**Entries shown**.
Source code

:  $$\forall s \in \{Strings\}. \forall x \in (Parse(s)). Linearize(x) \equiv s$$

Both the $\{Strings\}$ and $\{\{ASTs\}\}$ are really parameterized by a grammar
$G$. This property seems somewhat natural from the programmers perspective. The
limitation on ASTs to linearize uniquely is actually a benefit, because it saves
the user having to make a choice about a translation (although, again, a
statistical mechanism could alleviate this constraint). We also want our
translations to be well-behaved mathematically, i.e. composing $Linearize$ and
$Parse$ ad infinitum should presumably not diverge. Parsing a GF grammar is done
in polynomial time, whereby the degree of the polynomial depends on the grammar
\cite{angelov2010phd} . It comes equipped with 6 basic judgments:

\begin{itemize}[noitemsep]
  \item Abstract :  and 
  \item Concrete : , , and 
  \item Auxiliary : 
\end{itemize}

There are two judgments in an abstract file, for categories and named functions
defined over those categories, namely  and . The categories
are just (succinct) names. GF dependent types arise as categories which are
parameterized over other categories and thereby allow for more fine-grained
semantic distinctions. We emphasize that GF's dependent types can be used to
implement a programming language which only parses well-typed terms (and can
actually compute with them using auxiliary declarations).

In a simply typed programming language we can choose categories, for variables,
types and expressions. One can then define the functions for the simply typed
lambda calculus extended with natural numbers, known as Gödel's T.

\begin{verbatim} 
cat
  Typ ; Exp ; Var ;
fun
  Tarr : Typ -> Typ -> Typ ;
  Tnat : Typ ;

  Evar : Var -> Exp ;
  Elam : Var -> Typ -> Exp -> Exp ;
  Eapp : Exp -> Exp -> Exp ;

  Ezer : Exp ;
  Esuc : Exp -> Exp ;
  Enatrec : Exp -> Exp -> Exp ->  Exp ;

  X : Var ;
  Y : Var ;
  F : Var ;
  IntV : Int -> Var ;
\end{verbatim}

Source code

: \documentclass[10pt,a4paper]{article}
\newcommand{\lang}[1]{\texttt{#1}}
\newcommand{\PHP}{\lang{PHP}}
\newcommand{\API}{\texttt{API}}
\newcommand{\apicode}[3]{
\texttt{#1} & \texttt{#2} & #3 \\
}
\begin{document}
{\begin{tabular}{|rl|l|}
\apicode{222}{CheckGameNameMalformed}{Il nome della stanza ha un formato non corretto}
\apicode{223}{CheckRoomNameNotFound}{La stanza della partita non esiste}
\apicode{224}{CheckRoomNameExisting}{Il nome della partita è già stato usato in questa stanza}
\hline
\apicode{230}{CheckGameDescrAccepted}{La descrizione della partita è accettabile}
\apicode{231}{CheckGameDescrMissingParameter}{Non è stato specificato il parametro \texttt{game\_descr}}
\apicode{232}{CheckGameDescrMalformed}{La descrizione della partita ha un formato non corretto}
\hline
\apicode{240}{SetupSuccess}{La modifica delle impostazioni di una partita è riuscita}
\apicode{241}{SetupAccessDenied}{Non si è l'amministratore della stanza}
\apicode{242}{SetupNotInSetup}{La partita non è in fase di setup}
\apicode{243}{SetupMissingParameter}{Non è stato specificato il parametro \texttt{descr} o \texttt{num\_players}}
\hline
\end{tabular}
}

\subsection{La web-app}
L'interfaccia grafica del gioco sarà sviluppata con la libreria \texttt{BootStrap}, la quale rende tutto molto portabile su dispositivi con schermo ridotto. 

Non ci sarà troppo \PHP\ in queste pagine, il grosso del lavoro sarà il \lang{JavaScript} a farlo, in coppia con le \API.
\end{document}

**Task objective**.
Output the records in full. Keep every character as it is.

**Solution for this exercise**.
Source code

:  $$\forall s \in \{Strings\}. \forall x \in (Parse(s)). Linearize(x) \equiv s$$

Both the $\{Strings\}$ and $\{\{ASTs\}\}$ are really parameterized by a grammar
$G$. This property seems somewhat natural from the programmers perspective. The
limitation on ASTs to linearize uniquely is actually a benefit, because it saves
the user having to make a choice about a translation (although, again, a
statistical mechanism could alleviate this constraint). We also want our
translations to be well-behaved mathematically, i.e. composing $Linearize$ and
$Parse$ ad infinitum should presumably not diverge. Parsing a GF grammar is done
in polynomial time, whereby the degree of the polynomial depends on the grammar
\cite{angelov2010phd} . It comes equipped with 6 basic judgments:

\begin{itemize}[noitemsep]
  \item Abstract :  and 
  \item Concrete : , , and 
  \item Auxiliary : 
\end{itemize}

There are two judgments in an abstract file, for categories and named functions
defined over those categories, namely  and . The categories
are just (succinct) names. GF dependent types arise as categories which are
parameterized over other categories and thereby allow for more fine-grained
semantic distinctions. We emphasize that GF's dependent types can be used to
implement a programming language which only parses well-typed terms (and can
actually compute with them using auxiliary declarations).

In a simply typed programming language we can choose categories, for variables,
types and expressions. One can then define the functions for the simply typed
lambda calculus extended with natural numbers, known as Gödel's T.

\begin{verbatim} 
cat
  Typ ; Exp ; Var ;
fun
  Tarr : Typ -> Typ -> Typ ;
  Tnat : Typ ;

  Evar : Var -> Exp ;
  Elam : Var -> Typ -> Exp -> Exp ;
  Eapp : Exp -> Exp -> Exp ;

  Ezer : Exp ;
  Esuc : Exp -> Exp ;
  Enatrec : Exp -> Exp -> Exp ->  Exp ;

  X : Var ;
  Y : Var ;
  F : Var ;
  IntV : Int -> Var ;
\end{verbatim}

Source code

: \documentclass[10pt,a4paper]{article}
\newcommand{\lang}[1]{\texttt{#1}}
\newcommand{\PHP}{\lang{PHP}}
\newcommand{\API}{\texttt{API}}
\newcommand{\apicode}[3]{
\texttt{#1} & \texttt{#2} & #3 \\
}
\begin{document}
{\begin{tabular}{|rl|l|}
\apicode{222}{CheckGameNameMalformed}{Il nome della stanza ha un formato non corretto}
\apicode{223}{CheckRoomNameNotFound}{La stanza della partita non esiste}
\apicode{224}{CheckRoomNameExisting}{Il nome della partita è già stato usato in questa stanza}
\hline
\apicode{230}{CheckGameDescrAccepted}{La descrizione della partita è accettabile}
\apicode{231}{CheckGameDescrMissingParameter}{Non è stato specificato il parametro \texttt{game\_descr}}
\apicode{232}{CheckGameDescrMalformed}{La descrizione della partita ha un formato non corretto}
\hline
\apicode{240}{SetupSuccess}{La modifica delle impostazioni di una partita è riuscita}
\apicode{241}{SetupAccessDenied}{Non si è l'amministratore della stanza}
\apicode{242}{SetupNotInSetup}{La partita non è in fase di setup}
\apicode{243}{SetupMissingParameter}{Non è stato specificato il parametro \texttt{descr} o \texttt{num\_players}}
\hline
\end{tabular}
}

\subsection{La web-app}
L'interfaccia grafica del gioco sarà sviluppata con la libreria \texttt{BootStrap}, la quale rende tutto molto portabile su dispositivi con schermo ridotto. 

Non ci sarà troppo \PHP\ in queste pagine, il grosso del lavoro sarà il \lang{JavaScript} a farlo, in coppia con le \API.
\end{document}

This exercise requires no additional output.